You can use a method in the UIKit additions to NSString to achieve this. You can get the size using this method:

- (CGSize)sizeWithFont:(UIFont *)font
           minFontSize:(CGFloat)minFontSize
        actualFontSize:(CGFloat *)actualFontSize
              forWidth:(CGFloat)width
         lineBreakMode:(UILineBreakMode)lineBreakMode

Set the size of the label to the return value of this method and you're all set.

EDIT: That method is for one-line strings. If your string is more than one line, use this method:

- (CGSize)sizeWithFont:(UIFont *)font
     constrainedToSize:(CGSize)size
         lineBreakMode:(UILineBreakMode)lineBreakMode
Jeff Kelley
Excellent.
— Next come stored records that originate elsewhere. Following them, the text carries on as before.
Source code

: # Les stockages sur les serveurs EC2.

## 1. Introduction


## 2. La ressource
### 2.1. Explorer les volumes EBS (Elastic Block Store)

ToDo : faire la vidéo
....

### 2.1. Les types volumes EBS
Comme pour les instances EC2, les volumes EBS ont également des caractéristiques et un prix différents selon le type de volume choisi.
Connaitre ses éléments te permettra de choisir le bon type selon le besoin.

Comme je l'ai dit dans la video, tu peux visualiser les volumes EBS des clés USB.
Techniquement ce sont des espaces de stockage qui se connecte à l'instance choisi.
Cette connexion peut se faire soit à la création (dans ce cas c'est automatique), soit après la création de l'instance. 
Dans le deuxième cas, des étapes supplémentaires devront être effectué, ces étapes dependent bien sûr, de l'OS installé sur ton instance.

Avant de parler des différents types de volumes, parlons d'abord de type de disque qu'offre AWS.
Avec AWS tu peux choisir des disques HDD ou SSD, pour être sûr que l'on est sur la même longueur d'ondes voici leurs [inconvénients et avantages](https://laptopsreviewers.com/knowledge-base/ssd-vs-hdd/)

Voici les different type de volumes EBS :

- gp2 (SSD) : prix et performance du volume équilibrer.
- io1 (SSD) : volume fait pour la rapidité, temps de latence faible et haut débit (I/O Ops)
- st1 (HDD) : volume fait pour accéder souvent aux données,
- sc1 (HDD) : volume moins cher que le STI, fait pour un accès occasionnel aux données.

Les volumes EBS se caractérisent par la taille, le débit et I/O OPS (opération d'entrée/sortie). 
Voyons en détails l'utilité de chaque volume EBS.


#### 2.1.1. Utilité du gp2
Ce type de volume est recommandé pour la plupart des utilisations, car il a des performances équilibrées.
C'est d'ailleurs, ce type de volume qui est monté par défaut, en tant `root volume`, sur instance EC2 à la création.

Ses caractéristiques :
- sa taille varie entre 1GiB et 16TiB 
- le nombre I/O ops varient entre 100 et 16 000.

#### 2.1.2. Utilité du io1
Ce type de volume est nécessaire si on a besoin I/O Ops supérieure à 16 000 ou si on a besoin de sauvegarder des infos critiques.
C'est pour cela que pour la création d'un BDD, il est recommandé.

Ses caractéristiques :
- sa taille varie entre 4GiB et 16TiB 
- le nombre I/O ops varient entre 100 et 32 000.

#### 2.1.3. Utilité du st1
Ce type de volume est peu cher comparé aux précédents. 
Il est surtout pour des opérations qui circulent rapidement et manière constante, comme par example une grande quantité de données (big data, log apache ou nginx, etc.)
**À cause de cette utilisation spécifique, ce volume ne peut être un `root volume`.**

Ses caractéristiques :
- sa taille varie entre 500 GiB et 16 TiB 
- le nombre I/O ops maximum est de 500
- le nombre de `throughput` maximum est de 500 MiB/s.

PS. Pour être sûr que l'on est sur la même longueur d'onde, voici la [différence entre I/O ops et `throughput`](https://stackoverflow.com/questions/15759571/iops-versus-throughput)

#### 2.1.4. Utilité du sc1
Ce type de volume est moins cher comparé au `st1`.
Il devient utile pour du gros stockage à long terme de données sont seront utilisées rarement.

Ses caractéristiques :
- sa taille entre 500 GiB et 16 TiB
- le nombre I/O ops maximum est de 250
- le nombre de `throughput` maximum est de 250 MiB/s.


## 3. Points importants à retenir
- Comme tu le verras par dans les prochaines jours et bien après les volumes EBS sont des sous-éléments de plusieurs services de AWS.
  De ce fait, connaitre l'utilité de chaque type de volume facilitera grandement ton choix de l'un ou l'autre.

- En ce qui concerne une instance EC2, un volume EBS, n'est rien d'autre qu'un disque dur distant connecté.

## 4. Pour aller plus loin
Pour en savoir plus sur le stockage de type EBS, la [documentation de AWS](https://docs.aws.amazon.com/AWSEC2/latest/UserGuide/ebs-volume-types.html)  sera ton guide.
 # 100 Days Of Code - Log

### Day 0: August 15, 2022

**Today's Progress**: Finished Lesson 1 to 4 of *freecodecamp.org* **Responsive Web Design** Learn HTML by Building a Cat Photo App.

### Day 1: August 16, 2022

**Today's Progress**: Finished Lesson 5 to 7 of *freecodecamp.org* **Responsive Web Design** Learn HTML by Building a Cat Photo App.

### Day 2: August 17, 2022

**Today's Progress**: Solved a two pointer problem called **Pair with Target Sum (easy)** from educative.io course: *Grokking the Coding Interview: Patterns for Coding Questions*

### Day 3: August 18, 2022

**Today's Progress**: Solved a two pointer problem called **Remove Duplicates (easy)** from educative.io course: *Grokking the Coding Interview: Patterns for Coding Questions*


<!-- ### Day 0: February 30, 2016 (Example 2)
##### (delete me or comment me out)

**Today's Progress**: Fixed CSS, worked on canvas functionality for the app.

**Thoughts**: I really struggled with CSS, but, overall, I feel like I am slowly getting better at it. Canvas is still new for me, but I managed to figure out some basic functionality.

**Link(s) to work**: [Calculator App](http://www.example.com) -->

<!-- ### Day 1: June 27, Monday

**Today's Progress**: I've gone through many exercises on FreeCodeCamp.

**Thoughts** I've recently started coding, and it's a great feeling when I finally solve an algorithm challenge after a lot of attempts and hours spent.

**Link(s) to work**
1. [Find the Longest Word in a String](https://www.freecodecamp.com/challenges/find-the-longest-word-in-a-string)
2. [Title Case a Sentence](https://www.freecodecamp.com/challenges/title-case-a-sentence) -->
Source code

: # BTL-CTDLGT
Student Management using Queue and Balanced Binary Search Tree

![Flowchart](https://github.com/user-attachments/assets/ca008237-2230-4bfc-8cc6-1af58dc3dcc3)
Thanks so much Jeff.Cheers,Doug
dugla
No problem, Doug. How about marking it as accepted so I get the points? ;-)
Jeff Kelley
Whoops, forgot. Done. Cheers.
dugla
A: 

Is there a reason why you don't create the label as large as you have space on the screen to begin with? If you are expanding, you will have to give it lots of room anyway, so you might as well have it start out being as large as you can allot to it, and that way you can have some better control of what font to start out and end with, while resizing would make the font resizing a little wonky.

Just curious why you'd rather resize than to create it large to begin with.

mahboudz
this should be a comment, its not an answer
Brock Woolf
Uh huh,mahboudz, I'm just in a hackish state of mind and feel like spending a few moments abusing UILabels ;-).